The book’s protagonist is from House Cawdor, but as we see from the very first chapter is troubled by his past. He still, however, is guided by and practices his house’s religious traditions. Zeke is a believer, his faith in the existence of the a God Emperor is sincere but it not uncomplicated- we see him struggling with how he should interpret circumstance and moral choices. Socially/structurally, the Emperor is referred to as the source of Imperial power and the legitimacy of Helmawr and by extension all laws and societal conventions; even at the lowest tiers, it is understood that Necromunda and the wider Imperium is a theocracy.

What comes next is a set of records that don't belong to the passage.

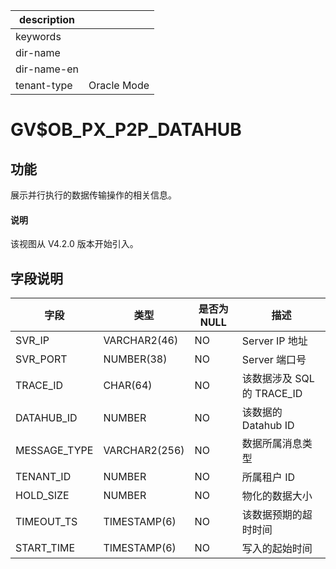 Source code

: |description||
|---|---|
|keywords||
|dir-name||
|dir-name-en||
|tenant-type|Oracle Mode|

# GV$OB_PX_P2P_DATAHUB

## 功能

展示并行执行的数据传输操作的相关信息。

<main id="notice" type='explain'>
  <h4>说明</h4>
  <p>该视图从 V4.2.0 版本开始引入。</p>
</main>

## 字段说明

| **字段** | **类型** | **是否为 NULL** | **描述** |
| --- | --- | --- | --- |
| SVR_IP | VARCHAR2(46) | NO | Server IP 地址 |
| SVR_PORT | NUMBER(38) | NO | Server 端口号 |
| TRACE_ID | CHAR(64) | NO | 该数据涉及 SQL 的 TRACE_ID |
| DATAHUB_ID | NUMBER | NO | 该数据的 Datahub ID |
| MESSAGE_TYPE | VARCHAR2(256) | NO | 数据所属消息类型 |
| TENANT_ID | NUMBER | NO | 所属租户 ID |
| HOLD_SIZE | NUMBER | NO | 物化的数据大小 |
| TIMEOUT_TS | TIMESTAMP(6) | NO | 该数据预期的超时时间 |
| START_TIME | TIMESTAMP(6) | NO | 写入的起始时间 |
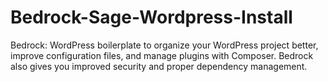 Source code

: # Bedrock-Sage-Wordpress-Install
Bedrock: WordPress boilerplate to organize your WordPress project better, improve configuration files, and manage plugins with Composer. Bedrock also gives you improved security and proper dependency management.
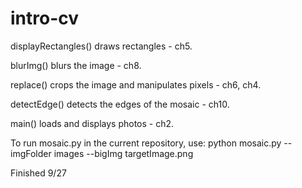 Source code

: # intro-cv

displayRectangles() draws rectangles - ch5.

blurImg() blurs the image - ch8.

replace() crops the image and manipulates pixels - ch6, ch4. 

detectEdge() detects the edges of the mosaic - ch10. 

main() loads and displays photos - ch2. 

To run mosaic.py in the current repository, use:
python mosaic.py --imgFolder images --bigImg targetImage.png

Finished 9/27

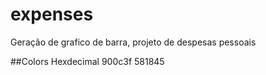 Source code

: # expenses

 Geração de grafico de barra, projeto de despesas pessoais

##Colors Hexdecimal
900c3f
581845
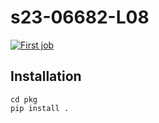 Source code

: # s23-06682-L08
[![First job](https://github.com/Alexander-Z7/s23-06682-L08/actions/workflows/my-workflow.yaml/badge.svg)](https://github.com/Alexander-Z7/s23-06682-L08/actions/workflows/my-workflow.yaml)
## Installation
    cd pkg
    pip install . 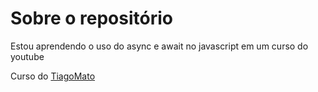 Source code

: # Sobre o repositório

<p> Estou aprendendo o uso do async e await no javascript em um curso do youtube </p>

Curso do [TiagoMato](https://www.youtube.com/watch?v=3158VWp1L9I&t=17s)


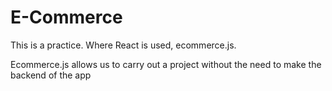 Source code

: # E-Commerce
 This is a practice. Where React is used, ecommerce.js.

Ecommerce.js allows us to carry out a project without the need to make the backend of the app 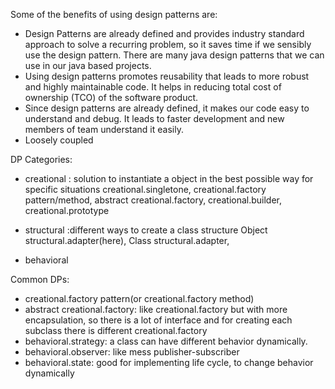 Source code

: Some of the benefits of using design patterns are:

- Design Patterns are already defined and provides industry standard approach to solve a recurring problem, so it saves time if we sensibly use the design pattern. There are many java design patterns that we can use in our java based projects.
- Using design patterns promotes reusability that leads to more robust and highly maintainable code. It helps in reducing total cost of ownership (TCO) of the software product.
- Since design patterns are already defined, it makes our code easy to understand and debug. It leads to faster development and new members of team understand it easily.
- Loosely coupled

DP Categories:

- creational : solution to instantiate a object in the best possible way for specific situations
    creational.singletone, creational.factory pattern/method, abstract creational.factory, creational.builder, creational.prototype
    
- structural :different ways to create a class structure
    Object structural.adapter(here), Class structural.adapter,
- behavioral

Common DPs:
- creational.factory pattern(or creational.factory method)
- abstract creational.factory: like creational.factory but with more encapsulation, so there is a lot of interface 
and for creating each subclass there is different creational.factory 
- behavioral.strategy: a class can have different behavior dynamically.
- behavioral.observer: like mess publisher-subscriber
- behavioral.state: good for implementing life cycle, to change behavior dynamically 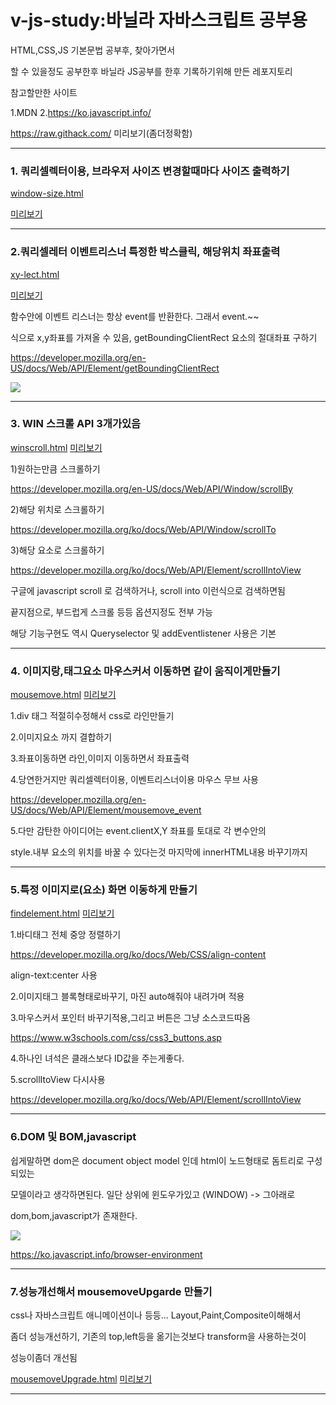 # v-js-study:바닐라 자바스크립트 공부용


HTML,CSS,JS 기본문법 공부후, 찾아가면서

할 수 있을정도 공부한후 바닐라 JS공부를 한후 기록하기위해 만든 레포지토리

참고할만한 사이트

1.MDN 2.https://ko.javascript.info/

https://raw.githack.com/
미리보기(좀더정확함)

------------

### 1. 쿼리셀렉터이용, 브라우저 사이즈 변경할때마다 사이즈 출력하기

[window-size.html](https://github.com/flykimjiwon/v-js-study/blob/master/window-size.html "window-size.html")

[미리보기](https://htmlpreview.github.io/?https://github.com/flykimjiwon/v-js-study/blob/master/window-size.html "미리보기")

------------
### 2.쿼리셀레터 이벤트리스너 특정한 박스클릭, 해당위치 좌표출력

[xy-lect.html](https://github.com/flykimjiwon/v-js-study/blob/master/xy-lect.html "xy-lect.html")

[미리보기](https://htmlpreview.github.io/?https://github.com/flykimjiwon/v-js-study/blob/master/xy-lect.html "미리보기")

함수안에 이벤트 리스너는 항상 event를 반환한다. 그래서 event.~~

식으로 x,y좌표를 가져올 수 있음, getBoundingClientRect 요소의 절대좌표 구하기

https://developer.mozilla.org/en-US/docs/Web/API/Element/getBoundingClientRect

![](https://mdn.mozillademos.org/files/17155/element-box-diagram.png)



------------



### 3. WIN 스크롤 API 3개가있음

[winscroll.html](https://github.com/flykimjiwon/v-js-study/blob/master/winscroll.html "winscroll.html")
[미리보기](https://htmlpreview.github.io/?https://github.com/flykimjiwon/v-js-study/blob/master/winscroll.html "미리보기")

1)원하는만큼 스크롤하기

https://developer.mozilla.org/en-US/docs/Web/API/Window/scrollBy

2)해당 위치로 스크롤하기

https://developer.mozilla.org/ko/docs/Web/API/Window/scrollTo

3)해당 요소로 스크롤하기

https://developer.mozilla.org/ko/docs/Web/API/Element/scrollIntoView

구글에 javascript scroll 로 검색하거나, scroll into 이런식으로 검색하면됨

끝지점으로, 부드럽게 스크롤 등등 옵션지정도 전부 가능

해당 기능구현도 역시 Queryselector 및 addEventlistener 사용은 기본

------------

### 4. 이미지랑,태그요소 마우스커서 이동하면 같이 움직이게만들기

[mousemove.html](https://github.com/flykimjiwon/v-js-study/blob/master/mousemove.html "mousemove.html")
[미리보기](https://rawcdn.githack.com/flykimjiwon/v-js-study/ec1b75c93066199e54830606c7b088548daeca15/mousemove.html "미리보기")


1.div 태그 적절히수정해서 css로 라인만들기

2.이미지요소 까지 결합하기

3.좌표이동하면 라인,이미지 이동하면서 좌표출력

4.당연한거지만 쿼리셀렉터이용, 이벤트리스너이용 마우스 무브 사용

https://developer.mozilla.org/en-US/docs/Web/API/Element/mousemove_event

5.다만 감탄한 아이디어는 event.clientX,Y 좌표를 토대로 각 변수안의 

style.내부 요소의 위치를 바꿀 수 있다는것 마지막에 innerHTML내용 바꾸기까지


------------



### 5.특정 이미지로(요소) 화면 이동하게 만들기

[findelement.html](https://github.com/flykimjiwon/v-js-study/blob/master/findelement.html "findelement.html")
[미리보기](https://htmlpreview.github.io/?https://github.com/flykimjiwon/v-js-study/blob/master/findelement.html "미리보기")

1.바디태그 전체 중앙 정렬하기

https://developer.mozilla.org/ko/docs/Web/CSS/align-content

align-text:center 사용

2.이미지태그 블록형태로바꾸기, 마진 auto해줘야 내려가며 적용

3.마우스커서 포인터 바꾸기적용,그리고 버튼은 그냥 소스코드따옴

https://www.w3schools.com/css/css3_buttons.asp

4.하나인 녀석은 클래스보다 ID값을 주는게좋다.

5.scrollItoView 다시사용

https://developer.mozilla.org/ko/docs/Web/API/Element/scrollIntoView


------------

### 6.DOM 및 BOM,javascript

쉽게말하면 dom은 document object model 인데 html이 노드형태로 돔트리로 구성되있는

모델이라고 생각하면된다. 일단 상위에 윈도우가있고 (WINDOW) -> 그아래로

dom,bom,javascript가 존재한다.

![](https://media.vlpt.us/images/denmark-choco/post/20350c06-ee47-451a-a4ed-3ec3a0b963e2/dom.png)

https://ko.javascript.info/browser-environment


------------

### 7.성능개선해서 mousemoveUpgarde 만들기

css나 자바스크립트 애니메이션이나 등등... Layout,Paint,Composite이해해서

좀더 성능개선하기, 기존의 top,left등을 옮기는것보다 transform을 사용하는것이

성능이좀더 개선됨

[mousemoveUpgrade.html](https://github.com/flykimjiwon/v-js-study/blob/master/mousemoveUpgrade.html "mousemoveUpgrade.html")
[미리보기](https://rawcdn.githack.com/flykimjiwon/v-js-study/ec1b75c93066199e54830606c7b088548daeca15/mousemoveUpgrade.html "미리보기")

------------
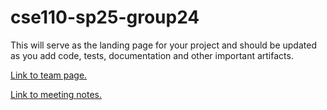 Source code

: # cse110-sp25-group24

This will serve as the landing page for your project and should be updated as you add code, tests, documentation and other important artifacts.

[Link to team page.](/admin/team.md)

[Link to meeting notes.](https://docs.google.com/document/d/1f9ZLMGJCS6-3FiUDJU-ifnQMtGt3XDVBmZI8NAr7wgM/edit?usp=sharing)
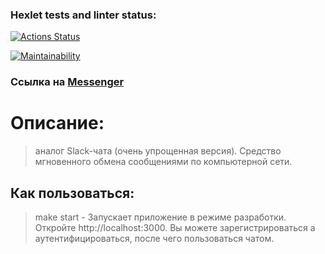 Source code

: ### Hexlet tests and linter status:
[![Actions Status](https://github.com/Nikolos-S/frontend-project-12/workflows/hexlet-check/badge.svg)](https://github.com/Nikolos-S/frontend-project-12/actions)

[![Maintainability](https://api.codeclimate.com/v1/badges/3af0a2db9539ce63e694/maintainability)](https://codeclimate.com/github/Nikolos-S/frontend-project-12/maintainability)

### Ссылка на [Messenger](https://messagesn.onrender.com)
# Описание:
>аналог Slack-чата (очень упрощенная версия). Средство мгновенного обмена сообщениями по компьютерной сети.

## Как пользоваться:
>make start - Запускает приложение в режиме разработки.
Откройте http://localhost:3000.
Вы можете зарегистрироваться а аутентифицироваться, после чего пользоваться чатом.
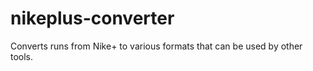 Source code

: nikeplus-converter
==================

Converts runs from Nike+ to various formats that can be used by other tools.
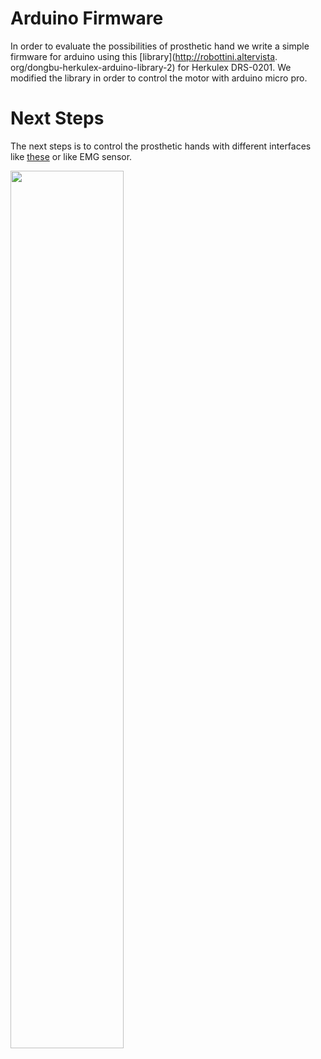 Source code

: # Arduino Firmware

In order to evaluate the possibilities of prosthetic hand we write a simple firmware for arduino using this [library](http://robottini.altervista.
org/dongbu-herkulex-arduino-library-2) for Herkulex DRS-0201. We modified the library in order to control the motor with arduino micro pro.


# Next Steps

The next steps is to control the prosthetic hands with different interfaces like [these](https://github.com/OpenBionics/Robot-Hands/tree/master/CAD/Interfaces) or like EMG sensor. 

<img src="https://raw.githubusercontent.com/OpenBionics/Prosthetic-Hands/master/Pics/Interfaces.png" width="60%" height="60%" />
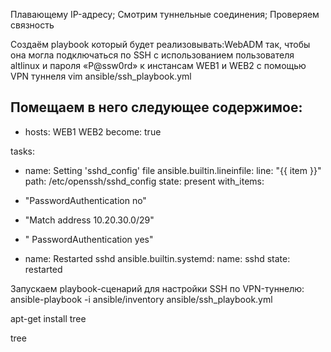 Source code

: Плавающему IP-адресу;
Смотрим туннельные соединения;
Проверяем связность

Создаём playbook который будет реализовывать:WebADM так, чтобы она могла подключаться по SSH с использованием пользователя altlinux и пароля «P@ssw0rd» к инстансам WEB1 и WEB2 с помощью VPN туннеля
vim ansible/ssh_playbook.yml

Помещаем в него следующее содержимое:
---
- hosts: WEB1 WEB2
become: true

tasks:
- name: Setting 'sshd_config' file
ansible.builtin.lineinfile:
line: "{{ item }}"
path: /etc/openssh/sshd_config
state: present
with_items:
- "PasswordAuthentication no"
- "Match address 10.20.30.0/29"
- " PasswordAuthentication yes"

- name: Restarted sshd
ansible.builtin.systemd:
name: sshd
state: restarted

Запускаем playbook-сценарий для настройки SSH по VPN-туннелю:
ansible-playbook -i ansible/inventory ansible/ssh_playbook.yml

apt-get install tree

tree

The book shows religion, and the Imperial Cult specifically, as a spectrum. Religion motivates selfless acts, brings disparate people together and is used to justify atrocities throughout the book. You could maybe take that as a wider metaphor for the Imperium, IDK.

In terms of tech and armaments, it’s a piece of fiction, so stuff like ammunition lasts as long as the plot requires, but it’s all suitably grimy and low-grade. Scarcity is referred to, but not necessarily felt directly. Lots of autopistols and stubbers as well as improvised or scavenged weaponry. The combat that happens tend to just ‘happen’; brutal burst of violence which do take their toll- like in Sons of the Selenar, there is a sense of genuine peril for the characters.

No mentions that I can recall of marines, though Saint Guilliman gets invoked at one point. The Guard are absent, though the Sisters are mentioned.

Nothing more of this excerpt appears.